When the manufacturing of portland cement first began on a commercial scale, there were ninety-one different formulas that the manufacturers used. However, the National Bureau of Standards set up in 1917 and the American Society for Testing Materials established a standard formula for the manufacture of cement. (The National Bureau of Standards is now known as the National Bureau of Standards and Technology.)

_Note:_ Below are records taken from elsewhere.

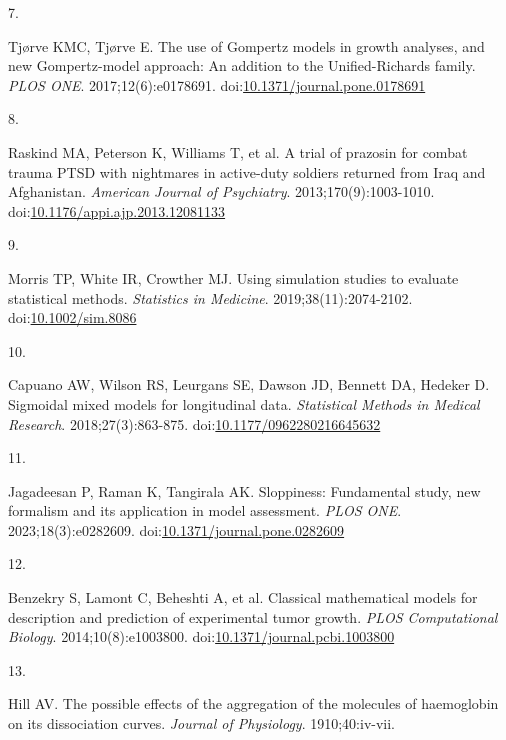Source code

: \documentclass[
  11pt,
]{article}
\newlength{\cslhangindent}
\newlength{\csllabelwidth}
\newenvironment{CSLReferences}[2] %
 {\begin{list}{}{%
  \setlength{\itemindent}{0pt}
  \setlength{\leftmargin}{0pt}
  \setlength{\parsep}{0pt}
  \ifodd #1
   \setlength{\leftmargin}{\cslhangindent}
   \setlength{\itemindent}{-1\cslhangindent}
  \fi
  \setlength{\itemsep}{#2\baselineskip}}}
 {\end{list}}
\newcommand{\CSLLeftMargin}[1]{\parbox[t]{\csllabelwidth}{\strut#1\strut}}
\newcommand{\CSLRightInline}[1]{\parbox[t]{\linewidth - \csllabelwidth}{\strut#1\strut}}
\begin{document}
\begin{CSLReferences}{0}{1}
\CSLLeftMargin{7. }%
\CSLRightInline{Tjørve KMC, Tjørve E. The use of {G}ompertz models in growth analyses, and new {G}ompertz-model approach: An addition to the {U}nified-{R}ichards family. \emph{PLOS ONE}. 2017;12(6):e0178691. doi:\href{https://doi.org/10.1371/journal.pone.0178691}{10.1371/journal.pone.0178691}}

\CSLLeftMargin{8. }%
\CSLRightInline{{Raskind MA, Peterson K, Williams T, et al.} A trial of prazosin for combat trauma {PTSD} with nightmares in active-duty soldiers returned from {I}raq and {A}fghanistan. \emph{American Journal of Psychiatry}. 2013;170(9):1003-1010. doi:\href{https://doi.org/10.1176/appi.ajp.2013.12081133}{10.1176/appi.ajp.2013.12081133}}

\CSLLeftMargin{9. }%
\CSLRightInline{Morris TP, White IR, Crowther MJ. Using simulation studies to evaluate statistical methods. \emph{Statistics in Medicine}. 2019;38(11):2074-2102. doi:\href{https://doi.org/10.1002/sim.8086}{10.1002/sim.8086}}

\CSLLeftMargin{10. }%
\CSLRightInline{Capuano AW, Wilson RS, Leurgans SE, Dawson JD, Bennett DA, Hedeker D. Sigmoidal mixed models for longitudinal data. \emph{Statistical Methods in Medical Research}. 2018;27(3):863-875. doi:\href{https://doi.org/10.1177/0962280216645632}{10.1177/0962280216645632}}

\CSLLeftMargin{11. }%
\CSLRightInline{Jagadeesan P, Raman K, Tangirala AK. Sloppiness: Fundamental study, new formalism and its application in model assessment. \emph{PLOS ONE}. 2023;18(3):e0282609. doi:\href{https://doi.org/10.1371/journal.pone.0282609}{10.1371/journal.pone.0282609}}

\CSLLeftMargin{12. }%
\CSLRightInline{Benzekry S, Lamont C, Beheshti A, et al. Classical mathematical models for description and prediction of experimental tumor growth. \emph{PLOS Computational Biology}. 2014;10(8):e1003800. doi:\href{https://doi.org/10.1371/journal.pcbi.1003800}{10.1371/journal.pcbi.1003800}}

\CSLLeftMargin{13. }%
\CSLRightInline{Hill AV. The possible effects of the aggregation of the molecules of haemoglobin on its dissociation curves. \emph{Journal of Physiology}. 1910;40:iv-vii.}


\end{CSLReferences}
\end{document}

What does portland cement contain?
Portland cement contains about sixty per cent of lime, twenty five per cent silica and five per cent alumina. The other ten per cent consists of iron oxide and gypsum.  It is the gypsum that regulates the hardening time or setting of the cement. Lime for making the cement is obtained from materials such as limestone, oyster shells, chalk and marl, which is a type of clay. The silica and alumina are obtained from shale, clay, silica sand, slate and blast furnace slag, while iron oxide comes from iron ore, pyrite and other such materials.

How is cement produced?  
Portland cement is produced using a chemical procedure that involves three stages.  

In the first stage, quarried limestone is pushed into primary crushers, which crush the huge rocks into smaller and softer rocks. Hammer mills or secondary crushers then break the smaller pieces that are about nineteen millimeters wide. Then the crushed rock and the other ingredients are mixed in the right proportions and ground in rotating ball mills and tube mills, wherein the mixture is ground into fine particles. The mixture is ground wet or dry. This stage is known as the crushing and grinding stage. 

In the second stage, the ground mixture is fed into cement kilns. Cement kilns are huge cylindrical furnaces made of steel and lined with firebricks. A cement kiln is the biggest piece of moving machinery (measuring twenty-five feet in diameter and seven hundred and fifty feet in length) and it rotates at a speed of one turn every minute. The fine mixture that is fed at the top takes about four hours to travel through the kiln. The source of heat for the kiln is usually oil, gas or powdered coal and the mixture is burnt at a temperature of more than 1500 degrees centigrade. The heat changes the mixture to a substance called clinker. It comes out in marble sized pieces.  

The third stage is known as the finishing grinding stage. Here the marbles that are taken out of the kiln are cooled by large fans. The clinker is either stored as it is or it is mixed with gypsum and reground in tube mills or ball mills. The end product is the fine grey powder that we call portland cement. 

America produces seven per cent of the world’s cement. Other countries that produce cement are China, France, Italy, Japan, Russia and Germany.